= What you will do =
A complete, exact retyping of the data below is required.

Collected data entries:

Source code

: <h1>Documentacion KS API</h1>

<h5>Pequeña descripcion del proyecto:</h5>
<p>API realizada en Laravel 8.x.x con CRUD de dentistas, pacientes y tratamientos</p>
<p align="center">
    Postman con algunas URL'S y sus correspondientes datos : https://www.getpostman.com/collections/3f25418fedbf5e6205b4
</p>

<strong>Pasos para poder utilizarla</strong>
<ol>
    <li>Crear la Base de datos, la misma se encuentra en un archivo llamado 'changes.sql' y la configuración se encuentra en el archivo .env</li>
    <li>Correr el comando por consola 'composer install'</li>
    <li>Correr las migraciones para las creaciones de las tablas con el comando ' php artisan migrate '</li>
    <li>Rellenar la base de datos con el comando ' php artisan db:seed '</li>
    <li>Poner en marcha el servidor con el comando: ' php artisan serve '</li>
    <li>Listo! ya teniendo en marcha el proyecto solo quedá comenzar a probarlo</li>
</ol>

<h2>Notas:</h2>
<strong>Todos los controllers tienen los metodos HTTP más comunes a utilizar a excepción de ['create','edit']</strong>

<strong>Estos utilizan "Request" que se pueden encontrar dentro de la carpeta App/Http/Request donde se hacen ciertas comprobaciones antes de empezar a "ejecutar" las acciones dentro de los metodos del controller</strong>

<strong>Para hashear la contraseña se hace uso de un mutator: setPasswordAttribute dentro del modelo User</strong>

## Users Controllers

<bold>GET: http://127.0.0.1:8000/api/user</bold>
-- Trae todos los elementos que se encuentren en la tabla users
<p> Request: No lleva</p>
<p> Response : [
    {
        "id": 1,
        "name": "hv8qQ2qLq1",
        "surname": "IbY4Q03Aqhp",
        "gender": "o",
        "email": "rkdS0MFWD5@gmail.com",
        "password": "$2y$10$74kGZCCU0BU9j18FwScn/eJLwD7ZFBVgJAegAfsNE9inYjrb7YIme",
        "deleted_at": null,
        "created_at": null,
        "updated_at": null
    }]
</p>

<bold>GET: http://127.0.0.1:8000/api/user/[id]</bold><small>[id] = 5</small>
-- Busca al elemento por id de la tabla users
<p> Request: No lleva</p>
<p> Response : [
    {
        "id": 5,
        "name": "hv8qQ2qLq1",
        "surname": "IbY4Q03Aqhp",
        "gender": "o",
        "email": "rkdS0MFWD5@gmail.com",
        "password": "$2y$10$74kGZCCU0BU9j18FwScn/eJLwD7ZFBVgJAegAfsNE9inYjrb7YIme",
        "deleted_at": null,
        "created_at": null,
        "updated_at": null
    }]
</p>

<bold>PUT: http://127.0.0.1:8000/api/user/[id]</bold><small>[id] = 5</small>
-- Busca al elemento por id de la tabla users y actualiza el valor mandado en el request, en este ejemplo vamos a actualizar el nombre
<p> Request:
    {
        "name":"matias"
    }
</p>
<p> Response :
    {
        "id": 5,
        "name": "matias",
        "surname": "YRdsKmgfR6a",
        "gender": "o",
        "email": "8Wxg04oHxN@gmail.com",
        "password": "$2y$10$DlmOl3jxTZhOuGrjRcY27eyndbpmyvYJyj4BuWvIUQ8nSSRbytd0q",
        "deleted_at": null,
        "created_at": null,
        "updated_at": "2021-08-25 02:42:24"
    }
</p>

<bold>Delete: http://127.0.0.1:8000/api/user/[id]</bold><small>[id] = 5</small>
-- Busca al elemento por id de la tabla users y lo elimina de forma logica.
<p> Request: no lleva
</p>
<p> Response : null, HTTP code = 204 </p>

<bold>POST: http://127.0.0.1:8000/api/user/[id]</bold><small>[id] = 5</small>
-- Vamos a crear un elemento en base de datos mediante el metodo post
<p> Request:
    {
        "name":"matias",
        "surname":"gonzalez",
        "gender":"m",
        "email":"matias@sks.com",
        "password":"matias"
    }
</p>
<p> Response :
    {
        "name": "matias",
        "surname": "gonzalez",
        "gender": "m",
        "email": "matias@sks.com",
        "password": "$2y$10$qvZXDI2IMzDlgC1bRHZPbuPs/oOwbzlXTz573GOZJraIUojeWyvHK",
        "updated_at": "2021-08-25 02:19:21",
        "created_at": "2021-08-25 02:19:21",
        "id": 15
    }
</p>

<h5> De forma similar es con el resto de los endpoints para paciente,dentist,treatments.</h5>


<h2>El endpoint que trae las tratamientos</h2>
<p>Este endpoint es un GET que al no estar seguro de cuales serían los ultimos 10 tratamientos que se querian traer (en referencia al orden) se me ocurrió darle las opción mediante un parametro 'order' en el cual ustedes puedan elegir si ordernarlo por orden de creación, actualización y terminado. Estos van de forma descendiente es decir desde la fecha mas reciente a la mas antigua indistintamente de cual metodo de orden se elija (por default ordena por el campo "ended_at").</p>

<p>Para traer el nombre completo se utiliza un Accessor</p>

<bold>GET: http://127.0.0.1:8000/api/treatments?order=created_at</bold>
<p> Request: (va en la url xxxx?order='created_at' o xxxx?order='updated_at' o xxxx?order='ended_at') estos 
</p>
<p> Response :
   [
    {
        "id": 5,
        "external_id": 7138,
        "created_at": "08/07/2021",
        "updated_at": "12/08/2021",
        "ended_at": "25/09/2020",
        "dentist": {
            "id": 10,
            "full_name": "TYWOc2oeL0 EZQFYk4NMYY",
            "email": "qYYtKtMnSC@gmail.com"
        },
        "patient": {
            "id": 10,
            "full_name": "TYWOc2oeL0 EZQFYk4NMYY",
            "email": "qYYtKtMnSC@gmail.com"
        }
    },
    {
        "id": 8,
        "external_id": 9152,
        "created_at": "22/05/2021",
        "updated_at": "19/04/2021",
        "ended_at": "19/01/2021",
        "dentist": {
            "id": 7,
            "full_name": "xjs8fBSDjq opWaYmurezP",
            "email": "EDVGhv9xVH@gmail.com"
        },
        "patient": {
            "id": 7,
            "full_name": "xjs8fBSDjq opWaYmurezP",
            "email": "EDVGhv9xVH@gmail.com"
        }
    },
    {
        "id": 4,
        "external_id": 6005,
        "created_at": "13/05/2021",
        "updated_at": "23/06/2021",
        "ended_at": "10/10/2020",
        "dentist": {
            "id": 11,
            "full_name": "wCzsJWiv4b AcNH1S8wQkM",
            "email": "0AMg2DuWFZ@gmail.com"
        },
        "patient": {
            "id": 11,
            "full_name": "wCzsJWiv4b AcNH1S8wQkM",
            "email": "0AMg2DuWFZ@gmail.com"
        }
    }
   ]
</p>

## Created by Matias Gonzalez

= Exercise output =
Source code

: <h1>Documentacion KS API</h1>

<h5>Pequeña descripcion del proyecto:</h5>
<p>API realizada en Laravel 8.x.x con CRUD de dentistas, pacientes y tratamientos</p>
<p align="center">
    Postman con algunas URL'S y sus correspondientes datos : https://www.getpostman.com/collections/3f25418fedbf5e6205b4
</p>

<strong>Pasos para poder utilizarla</strong>
<ol>
    <li>Crear la Base de datos, la misma se encuentra en un archivo llamado 'changes.sql' y la configuración se encuentra en el archivo .env</li>
    <li>Correr el comando por consola 'composer install'</li>
    <li>Correr las migraciones para las creaciones de las tablas con el comando ' php artisan migrate '</li>
    <li>Rellenar la base de datos con el comando ' php artisan db:seed '</li>
    <li>Poner en marcha el servidor con el comando: ' php artisan serve '</li>
    <li>Listo! ya teniendo en marcha el proyecto solo quedá comenzar a probarlo</li>
</ol>

<h2>Notas:</h2>
<strong>Todos los controllers tienen los metodos HTTP más comunes a utilizar a excepción de ['create','edit']</strong>

<strong>Estos utilizan "Request" que se pueden encontrar dentro de la carpeta App/Http/Request donde se hacen ciertas comprobaciones antes de empezar a "ejecutar" las acciones dentro de los metodos del controller</strong>

<strong>Para hashear la contraseña se hace uso de un mutator: setPasswordAttribute dentro del modelo User</strong>

## Users Controllers

<bold>GET: http://127.0.0.1:8000/api/user</bold>
-- Trae todos los elementos que se encuentren en la tabla users
<p> Request: No lleva</p>
<p> Response : [
    {
        "id": 1,
        "name": "hv8qQ2qLq1",
        "surname": "IbY4Q03Aqhp",
        "gender": "o",
        "email": "rkdS0MFWD5@gmail.com",
        "password": "$2y$10$74kGZCCU0BU9j18FwScn/eJLwD7ZFBVgJAegAfsNE9inYjrb7YIme",
        "deleted_at": null,
        "created_at": null,
        "updated_at": null
    }]
</p>

<bold>GET: http://127.0.0.1:8000/api/user/[id]</bold><small>[id] = 5</small>
-- Busca al elemento por id de la tabla users
<p> Request: No lleva</p>
<p> Response : [
    {
        "id": 5,
        "name": "hv8qQ2qLq1",
        "surname": "IbY4Q03Aqhp",
        "gender": "o",
        "email": "rkdS0MFWD5@gmail.com",
        "password": "$2y$10$74kGZCCU0BU9j18FwScn/eJLwD7ZFBVgJAegAfsNE9inYjrb7YIme",
        "deleted_at": null,
        "created_at": null,
        "updated_at": null
    }]
</p>

<bold>PUT: http://127.0.0.1:8000/api/user/[id]</bold><small>[id] = 5</small>
-- Busca al elemento por id de la tabla users y actualiza el valor mandado en el request, en este ejemplo vamos a actualizar el nombre
<p> Request:
    {
        "name":"matias"
    }
</p>
<p> Response :
    {
        "id": 5,
        "name": "matias",
        "surname": "YRdsKmgfR6a",
        "gender": "o",
        "email": "8Wxg04oHxN@gmail.com",
        "password": "$2y$10$DlmOl3jxTZhOuGrjRcY27eyndbpmyvYJyj4BuWvIUQ8nSSRbytd0q",
        "deleted_at": null,
        "created_at": null,
        "updated_at": "2021-08-25 02:42:24"
    }
</p>

<bold>Delete: http://127.0.0.1:8000/api/user/[id]</bold><small>[id] = 5</small>
-- Busca al elemento por id de la tabla users y lo elimina de forma logica.
<p> Request: no lleva
</p>
<p> Response : null, HTTP code = 204 </p>

<bold>POST: http://127.0.0.1:8000/api/user/[id]</bold><small>[id] = 5</small>
-- Vamos a crear un elemento en base de datos mediante el metodo post
<p> Request:
    {
        "name":"matias",
        "surname":"gonzalez",
        "gender":"m",
        "email":"matias@sks.com",
        "password":"matias"
    }
</p>
<p> Response :
    {
        "name": "matias",
        "surname": "gonzalez",
        "gender": "m",
        "email": "matias@sks.com",
        "password": "$2y$10$qvZXDI2IMzDlgC1bRHZPbuPs/oOwbzlXTz573GOZJraIUojeWyvHK",
        "updated_at": "2021-08-25 02:19:21",
        "created_at": "2021-08-25 02:19:21",
        "id": 15
    }
</p>

<h5> De forma similar es con el resto de los endpoints para paciente,dentist,treatments.</h5>


<h2>El endpoint que trae las tratamientos</h2>
<p>Este endpoint es un GET que al no estar seguro de cuales serían los ultimos 10 tratamientos que se querian traer (en referencia al orden) se me ocurrió darle las opción mediante un parametro 'order' en el cual ustedes puedan elegir si ordernarlo por orden de creación, actualización y terminado. Estos van de forma descendiente es decir desde la fecha mas reciente a la mas antigua indistintamente de cual metodo de orden se elija (por default ordena por el campo "ended_at").</p>

<p>Para traer el nombre completo se utiliza un Accessor</p>

<bold>GET: http://127.0.0.1:8000/api/treatments?order=created_at</bold>
<p> Request: (va en la url xxxx?order='created_at' o xxxx?order='updated_at' o xxxx?order='ended_at') estos 
</p>
<p> Response :
   [
    {
        "id": 5,
        "external_id": 7138,
        "created_at": "08/07/2021",
        "updated_at": "12/08/2021",
        "ended_at": "25/09/2020",
        "dentist": {
            "id": 10,
            "full_name": "TYWOc2oeL0 EZQFYk4NMYY",
            "email": "qYYtKtMnSC@gmail.com"
        },
        "patient": {
            "id": 10,
            "full_name": "TYWOc2oeL0 EZQFYk4NMYY",
            "email": "qYYtKtMnSC@gmail.com"
        }
    },
    {
        "id": 8,
        "external_id": 9152,
        "created_at": "22/05/2021",
        "updated_at": "19/04/2021",
        "ended_at": "19/01/2021",
        "dentist": {
            "id": 7,
            "full_name": "xjs8fBSDjq opWaYmurezP",
            "email": "EDVGhv9xVH@gmail.com"
        },
        "patient": {
            "id": 7,
            "full_name": "xjs8fBSDjq opWaYmurezP",
            "email": "EDVGhv9xVH@gmail.com"
        }
    },
    {
        "id": 4,
        "external_id": 6005,
        "created_at": "13/05/2021",
        "updated_at": "23/06/2021",
        "ended_at": "10/10/2020",
        "dentist": {
            "id": 11,
            "full_name": "wCzsJWiv4b AcNH1S8wQkM",
            "email": "0AMg2DuWFZ@gmail.com"
        },
        "patient": {
            "id": 11,
            "full_name": "wCzsJWiv4b AcNH1S8wQkM",
            "email": "0AMg2DuWFZ@gmail.com"
        }
    }
   ]
</p>

## Created by Matias Gonzalez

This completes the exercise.